Use the entries below and reproduce exactly the lines from the one containing "modeling (to be announced)" down to the one containing "layout: ../../layouts/MarkdownPostLayout.astro", both of them included.

▶ MATERIAL PROVIDED:

════════

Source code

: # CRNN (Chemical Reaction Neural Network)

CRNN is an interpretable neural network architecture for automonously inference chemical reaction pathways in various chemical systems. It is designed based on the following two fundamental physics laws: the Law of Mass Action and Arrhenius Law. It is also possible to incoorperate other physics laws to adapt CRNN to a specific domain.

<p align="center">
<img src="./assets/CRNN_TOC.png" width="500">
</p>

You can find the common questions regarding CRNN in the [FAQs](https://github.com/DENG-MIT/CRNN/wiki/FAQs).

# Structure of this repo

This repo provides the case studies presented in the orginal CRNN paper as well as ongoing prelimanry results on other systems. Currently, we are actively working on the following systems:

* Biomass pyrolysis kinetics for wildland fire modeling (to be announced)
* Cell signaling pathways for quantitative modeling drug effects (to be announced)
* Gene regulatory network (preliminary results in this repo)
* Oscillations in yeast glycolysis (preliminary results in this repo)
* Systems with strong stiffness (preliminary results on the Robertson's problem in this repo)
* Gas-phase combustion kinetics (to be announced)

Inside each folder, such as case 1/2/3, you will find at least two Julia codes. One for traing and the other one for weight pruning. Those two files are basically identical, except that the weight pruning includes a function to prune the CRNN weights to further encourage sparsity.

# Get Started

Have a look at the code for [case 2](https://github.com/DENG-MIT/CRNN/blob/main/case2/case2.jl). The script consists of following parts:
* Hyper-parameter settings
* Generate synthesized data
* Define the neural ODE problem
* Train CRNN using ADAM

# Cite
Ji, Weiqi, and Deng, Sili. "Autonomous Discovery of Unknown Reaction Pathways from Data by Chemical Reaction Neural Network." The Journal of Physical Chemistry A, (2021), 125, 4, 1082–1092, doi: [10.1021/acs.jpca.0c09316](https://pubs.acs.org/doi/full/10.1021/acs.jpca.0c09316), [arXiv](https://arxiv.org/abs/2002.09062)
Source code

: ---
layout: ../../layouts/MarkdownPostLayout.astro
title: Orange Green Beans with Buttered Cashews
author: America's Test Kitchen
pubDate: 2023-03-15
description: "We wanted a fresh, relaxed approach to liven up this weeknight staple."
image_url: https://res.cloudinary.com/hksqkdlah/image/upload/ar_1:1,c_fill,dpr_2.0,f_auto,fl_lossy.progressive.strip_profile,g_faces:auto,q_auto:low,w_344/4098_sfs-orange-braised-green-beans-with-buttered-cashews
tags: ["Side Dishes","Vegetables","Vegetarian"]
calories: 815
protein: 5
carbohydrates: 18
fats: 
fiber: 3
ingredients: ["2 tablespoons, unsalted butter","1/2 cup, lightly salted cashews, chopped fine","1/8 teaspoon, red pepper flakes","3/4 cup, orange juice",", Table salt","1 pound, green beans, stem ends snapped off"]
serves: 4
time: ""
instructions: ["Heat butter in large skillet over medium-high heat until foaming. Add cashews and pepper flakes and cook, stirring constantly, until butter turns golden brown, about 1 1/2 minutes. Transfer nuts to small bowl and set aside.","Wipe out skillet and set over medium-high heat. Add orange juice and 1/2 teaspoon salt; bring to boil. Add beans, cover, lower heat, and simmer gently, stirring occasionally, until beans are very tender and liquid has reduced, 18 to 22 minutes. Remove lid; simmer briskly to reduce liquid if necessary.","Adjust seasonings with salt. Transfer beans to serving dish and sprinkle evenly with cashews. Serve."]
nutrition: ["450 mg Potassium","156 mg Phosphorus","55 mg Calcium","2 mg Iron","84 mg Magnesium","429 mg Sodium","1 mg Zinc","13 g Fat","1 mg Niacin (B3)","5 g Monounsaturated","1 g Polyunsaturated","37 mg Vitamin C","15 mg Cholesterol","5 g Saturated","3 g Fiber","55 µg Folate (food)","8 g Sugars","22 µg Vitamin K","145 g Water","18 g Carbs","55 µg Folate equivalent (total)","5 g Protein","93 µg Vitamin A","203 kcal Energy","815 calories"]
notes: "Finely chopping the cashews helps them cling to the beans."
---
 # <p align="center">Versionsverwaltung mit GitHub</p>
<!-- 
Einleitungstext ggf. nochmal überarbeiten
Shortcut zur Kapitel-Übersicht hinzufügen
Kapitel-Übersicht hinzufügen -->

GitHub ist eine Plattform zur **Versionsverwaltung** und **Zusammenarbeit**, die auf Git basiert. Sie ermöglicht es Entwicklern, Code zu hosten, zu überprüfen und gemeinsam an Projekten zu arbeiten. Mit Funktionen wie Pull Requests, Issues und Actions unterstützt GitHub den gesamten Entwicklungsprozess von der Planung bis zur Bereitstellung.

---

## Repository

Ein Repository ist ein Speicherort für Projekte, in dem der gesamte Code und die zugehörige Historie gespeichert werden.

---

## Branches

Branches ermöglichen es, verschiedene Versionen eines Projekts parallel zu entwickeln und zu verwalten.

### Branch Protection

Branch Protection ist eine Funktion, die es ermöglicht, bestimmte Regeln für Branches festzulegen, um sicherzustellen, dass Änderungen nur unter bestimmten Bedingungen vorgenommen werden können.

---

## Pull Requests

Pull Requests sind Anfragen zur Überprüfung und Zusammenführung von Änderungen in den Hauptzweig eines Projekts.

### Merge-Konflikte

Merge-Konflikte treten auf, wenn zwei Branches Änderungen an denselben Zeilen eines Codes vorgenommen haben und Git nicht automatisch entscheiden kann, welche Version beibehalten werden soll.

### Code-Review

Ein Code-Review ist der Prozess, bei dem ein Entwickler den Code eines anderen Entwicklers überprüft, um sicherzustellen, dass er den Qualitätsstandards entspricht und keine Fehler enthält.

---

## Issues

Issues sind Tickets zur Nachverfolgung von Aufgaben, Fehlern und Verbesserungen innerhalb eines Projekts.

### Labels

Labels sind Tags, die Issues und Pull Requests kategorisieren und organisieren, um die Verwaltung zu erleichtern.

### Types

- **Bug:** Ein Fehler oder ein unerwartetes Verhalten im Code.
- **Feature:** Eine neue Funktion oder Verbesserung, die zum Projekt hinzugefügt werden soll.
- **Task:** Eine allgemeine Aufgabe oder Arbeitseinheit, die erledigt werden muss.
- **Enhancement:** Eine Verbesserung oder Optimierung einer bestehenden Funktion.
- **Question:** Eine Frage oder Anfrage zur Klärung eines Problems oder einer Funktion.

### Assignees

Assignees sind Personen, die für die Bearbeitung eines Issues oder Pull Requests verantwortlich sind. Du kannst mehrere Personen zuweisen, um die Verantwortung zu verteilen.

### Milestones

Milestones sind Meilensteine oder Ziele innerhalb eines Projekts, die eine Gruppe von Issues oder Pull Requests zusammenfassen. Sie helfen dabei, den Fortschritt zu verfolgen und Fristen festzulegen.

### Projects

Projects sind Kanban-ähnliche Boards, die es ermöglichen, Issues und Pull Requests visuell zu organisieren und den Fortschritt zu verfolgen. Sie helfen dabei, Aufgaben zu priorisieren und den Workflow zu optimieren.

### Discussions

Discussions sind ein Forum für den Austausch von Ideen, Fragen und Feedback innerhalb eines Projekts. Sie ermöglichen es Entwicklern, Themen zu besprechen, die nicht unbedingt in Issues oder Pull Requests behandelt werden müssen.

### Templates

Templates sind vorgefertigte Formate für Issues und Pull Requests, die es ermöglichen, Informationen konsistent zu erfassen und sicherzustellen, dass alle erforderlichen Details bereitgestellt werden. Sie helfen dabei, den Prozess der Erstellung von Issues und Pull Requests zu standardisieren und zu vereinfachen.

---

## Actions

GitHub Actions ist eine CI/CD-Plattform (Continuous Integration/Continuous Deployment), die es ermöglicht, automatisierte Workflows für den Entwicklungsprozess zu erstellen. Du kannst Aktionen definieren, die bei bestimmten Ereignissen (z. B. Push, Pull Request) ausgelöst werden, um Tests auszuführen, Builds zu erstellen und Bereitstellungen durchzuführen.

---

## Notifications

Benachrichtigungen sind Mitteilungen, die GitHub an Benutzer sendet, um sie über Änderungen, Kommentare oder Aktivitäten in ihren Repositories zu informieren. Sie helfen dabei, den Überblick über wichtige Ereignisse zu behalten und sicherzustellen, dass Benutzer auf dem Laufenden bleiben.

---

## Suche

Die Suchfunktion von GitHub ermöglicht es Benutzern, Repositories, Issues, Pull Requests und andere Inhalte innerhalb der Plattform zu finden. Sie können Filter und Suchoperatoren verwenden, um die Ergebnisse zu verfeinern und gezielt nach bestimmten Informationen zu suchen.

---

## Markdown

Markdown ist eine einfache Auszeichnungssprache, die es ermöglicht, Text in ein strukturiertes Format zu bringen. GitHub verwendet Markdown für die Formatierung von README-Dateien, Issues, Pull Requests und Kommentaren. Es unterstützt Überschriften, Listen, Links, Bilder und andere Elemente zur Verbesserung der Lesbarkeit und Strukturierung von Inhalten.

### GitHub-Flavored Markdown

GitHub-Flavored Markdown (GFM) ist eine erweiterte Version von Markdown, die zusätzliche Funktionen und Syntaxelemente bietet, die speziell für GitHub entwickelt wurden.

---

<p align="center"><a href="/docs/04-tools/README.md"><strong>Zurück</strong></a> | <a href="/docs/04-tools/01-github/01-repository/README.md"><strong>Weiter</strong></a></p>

════════

▶ ANSWER BELOW:
* Biomass pyrolysis kinetics for wildland fire modeling (to be announced)
* Cell signaling pathways for quantitative modeling drug effects (to be announced)
* Gene regulatory network (preliminary results in this repo)
* Oscillations in yeast glycolysis (preliminary results in this repo)
* Systems with strong stiffness (preliminary results on the Robertson's problem in this repo)
* Gas-phase combustion kinetics (to be announced)

Inside each folder, such as case 1/2/3, you will find at least two Julia codes. One for traing and the other one for weight pruning. Those two files are basically identical, except that the weight pruning includes a function to prune the CRNN weights to further encourage sparsity.

# Get Started

Have a look at the code for [case 2](https://github.com/DENG-MIT/CRNN/blob/main/case2/case2.jl). The script consists of following parts:
* Hyper-parameter settings
* Generate synthesized data
* Define the neural ODE problem
* Train CRNN using ADAM

# Cite
Ji, Weiqi, and Deng, Sili. "Autonomous Discovery of Unknown Reaction Pathways from Data by Chemical Reaction Neural Network." The Journal of Physical Chemistry A, (2021), 125, 4, 1082–1092, doi: [10.1021/acs.jpca.0c09316](https://pubs.acs.org/doi/full/10.1021/acs.jpca.0c09316), [arXiv](https://arxiv.org/abs/2002.09062)
Source code

: ---
layout: ../../layouts/MarkdownPostLayout.astro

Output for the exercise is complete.